EU approves Novo diabetes drugs Tresiba and Ryzodeq

by | 22nd Jan 2013 | News

Novo Nordisk is celebrating after European regulators gave the green light to Tresiba and Ryzodeg, which the Danish company hopes will challenge Sanofi's Lantus, the world's biggest-selling insulin product.

Novo Nordisk is celebrating after European regulators gave the green light to Tresiba and Ryzodeg, which the Danish company hopes will challenge Sanofi’s Lantus, the world’s biggest-selling insulin product.

The European Commission has granted marketing authorisations for Tresiba (insulin degludec) and Ryzodeg (insulin degludec/insulin aspart) for the treatment of diabetes in adults. Tresiba is a once-daily new-generation basal insulin analogue with an ultra-long duration of action.

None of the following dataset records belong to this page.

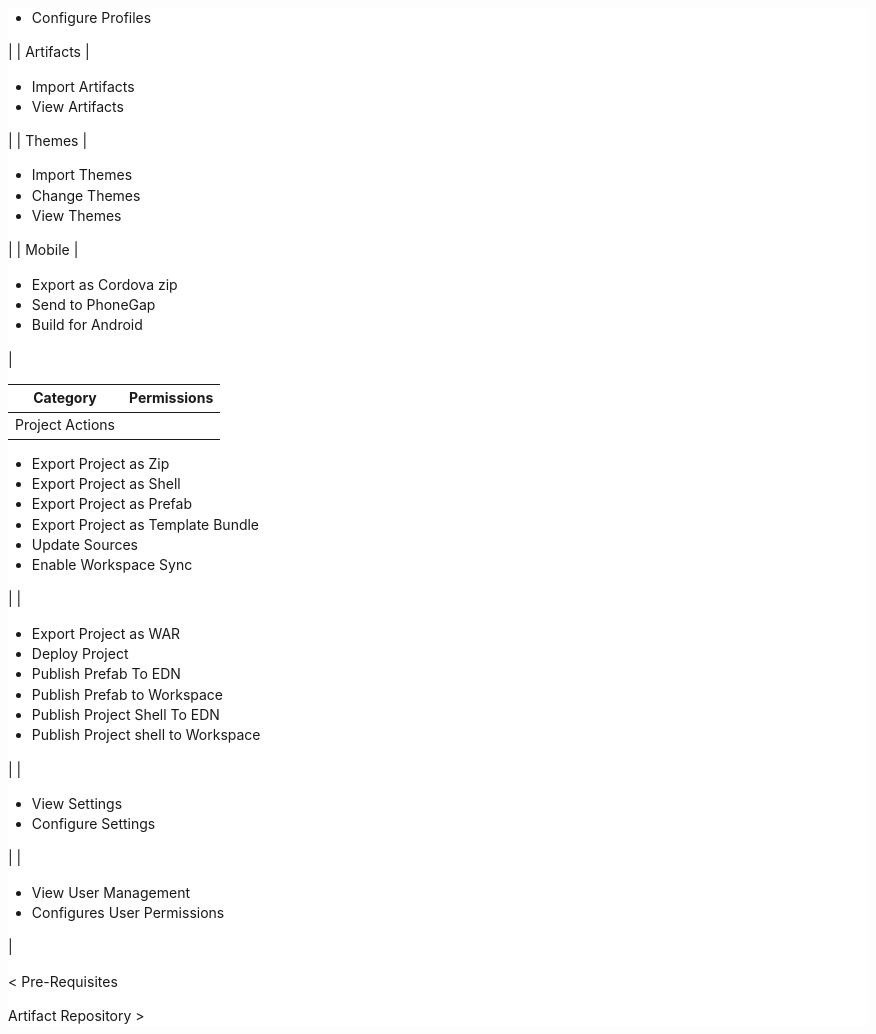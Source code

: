 - Configure Profiles

 |
| Artifacts | 

- Import Artifacts
- View Artifacts

 |
| Themes | 

- Import Themes
- Change Themes
- View Themes

 |
| Mobile | 

- Export as Cordova zip
- Send to PhoneGap
- Build for Android

 |

| Category | Permissions |
| --- | --- |
| Project Actions | 
- Export Project as Zip
- Export Project as Shell
- Export Project as Prefab
- Export Project as Template Bundle
- Update Sources
- Enable Workspace Sync

 |
| 

- Export Project as WAR
- Deploy Project
- Publish Prefab To EDN
- Publish Prefab to Workspace
- Publish Project Shell To EDN
- Publish Project shell to Workspace

 |
| 

- View Settings
- Configure Settings

 |
| 

- View User Management
- Configures User Permissions

 |

< Pre-Requisites

Artifact Repository >
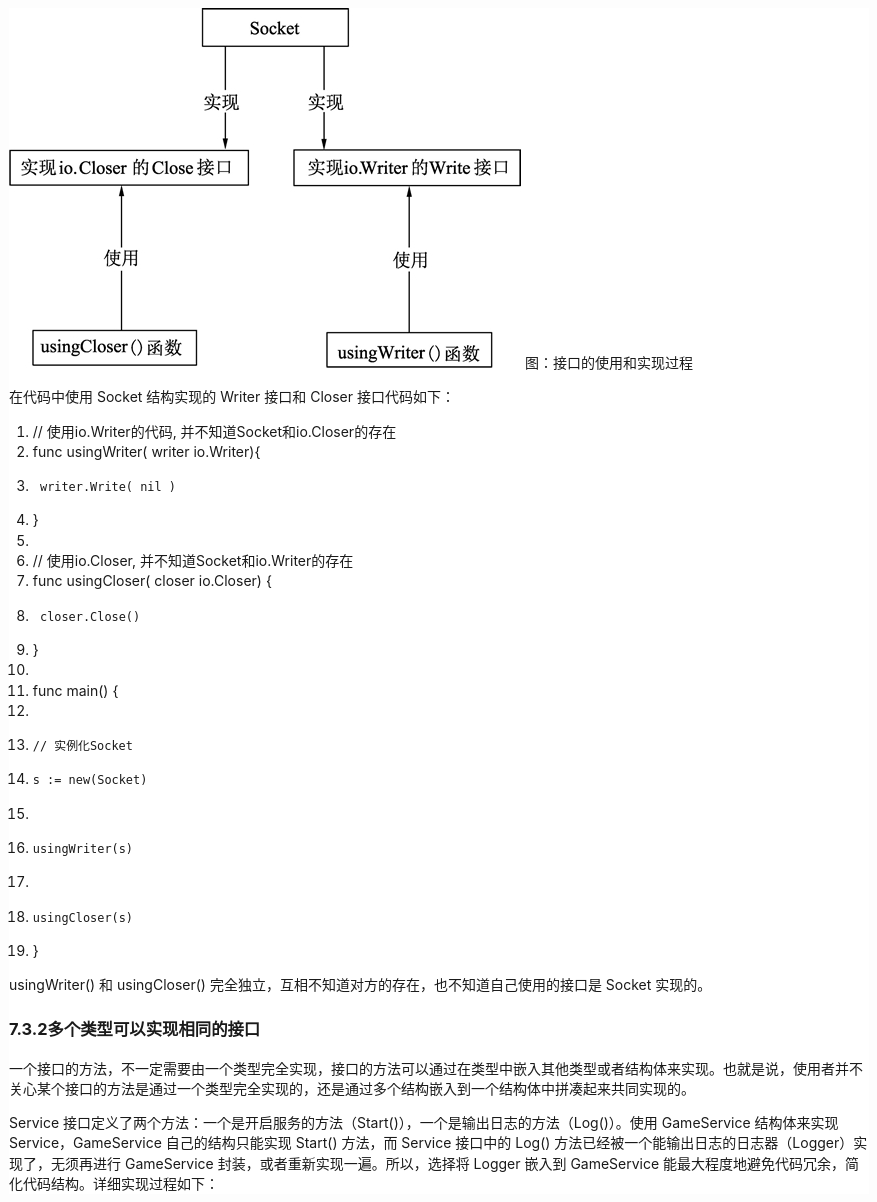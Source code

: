 <img src="./media07/media/image2.jpeg" style="width:5.33333in;height:3.75in" alt="IMG_256" />  
图：接口的使用和实现过程

在代码中使用 Socket 结构实现的 Writer 接口和 Closer 接口代码如下：
1.  // 使用io.Writer的代码, 并不知道Socket和io.Closer的存在
2.  func usingWriter( writer io.Writer){
3.      writer.Write( nil )
4.  }
5.  
6.  // 使用io.Closer, 并不知道Socket和io.Writer的存在
7.  func usingCloser( closer io.Closer) {
8.      closer.Close()
9.  }
10. 
11. func main() {
12. 
13.     // 实例化Socket
14.     s := new(Socket)
15. 
16.     usingWriter(s)
17. 
18.     usingCloser(s)
19. }

usingWriter() 和 usingCloser() 完全独立，互相不知道对方的存在，也不知道自己使用的接口是 Socket 实现的。

### 7.3.2多个类型可以实现相同的接口

一个接口的方法，不一定需要由一个类型完全实现，接口的方法可以通过在类型中嵌入其他类型或者结构体来实现。也就是说，使用者并不关心某个接口的方法是通过一个类型完全实现的，还是通过多个结构嵌入到一个结构体中拼凑起来共同实现的。  
  
Service 接口定义了两个方法：一个是开启服务的方法（Start()），一个是输出日志的方法（Log()）。使用 GameService 结构体来实现 Service，GameService 自己的结构只能实现 Start() 方法，而 Service 接口中的 Log() 方法已经被一个能输出日志的日志器（Logger）实现了，无须再进行 GameService 封装，或者重新实现一遍。所以，选择将 Logger 嵌入到 GameService 能最大程度地避免代码冗余，简化代码结构。详细实现过程如下：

The approval is based on studies supporting the new drug application where Tresiba was compared to Sanofi’s blockbuster Lantus (insulin glargine) and demonstrated a significantly lower risk of overall and nocturnal hypoglycaemia, while successfully achieving equivalent reductions in HbA1c. Novo also claimed that with a duration of action beyond 42 hours, Tresiba “is the first basal insulin to offer patients the possibility of adjusting the time of injection, when needed”.

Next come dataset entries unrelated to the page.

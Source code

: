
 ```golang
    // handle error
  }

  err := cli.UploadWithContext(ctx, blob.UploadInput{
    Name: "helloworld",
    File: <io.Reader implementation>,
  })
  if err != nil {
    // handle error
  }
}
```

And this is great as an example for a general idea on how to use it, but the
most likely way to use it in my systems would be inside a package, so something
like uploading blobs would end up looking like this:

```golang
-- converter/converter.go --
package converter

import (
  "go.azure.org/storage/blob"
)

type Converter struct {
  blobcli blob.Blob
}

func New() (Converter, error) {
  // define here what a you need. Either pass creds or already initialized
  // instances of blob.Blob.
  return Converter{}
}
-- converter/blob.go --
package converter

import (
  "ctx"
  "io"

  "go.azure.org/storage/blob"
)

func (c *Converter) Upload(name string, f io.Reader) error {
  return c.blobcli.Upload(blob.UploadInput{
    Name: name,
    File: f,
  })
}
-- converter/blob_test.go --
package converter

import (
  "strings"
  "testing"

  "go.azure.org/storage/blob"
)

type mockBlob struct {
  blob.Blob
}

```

Ryzodeg, which contains Tresida in a soluble formulation with Novo’s NovoMix (insulin aspart) can be administered once or twice daily with main meal(s). Mads Krogsgaard Thomsen, Novo’s chief scientific officer, said the approvals “constitute significant milestones” for the firm and the treatment of diabetes.

Novo expects to launch Tresiba in the UK and Denmark during the first half of 2013 and in other European markets thereafter. Ryzodeg is currently scheduled to be launched in a year’s time.

Tresiba has been widely touted by analysts as a potential blockbuster. It has already been approved in Japan (as was Ryzodeq) and in November, the US Food and Drug Administration’s Endocrinologic and Metabolic Drugs Advisory Committee voted 8-4 in favour of approving the two treatments.

The panel unanimously recommended that a cardiovascular outcomes trial should be conducted, but said this could be done post-approval.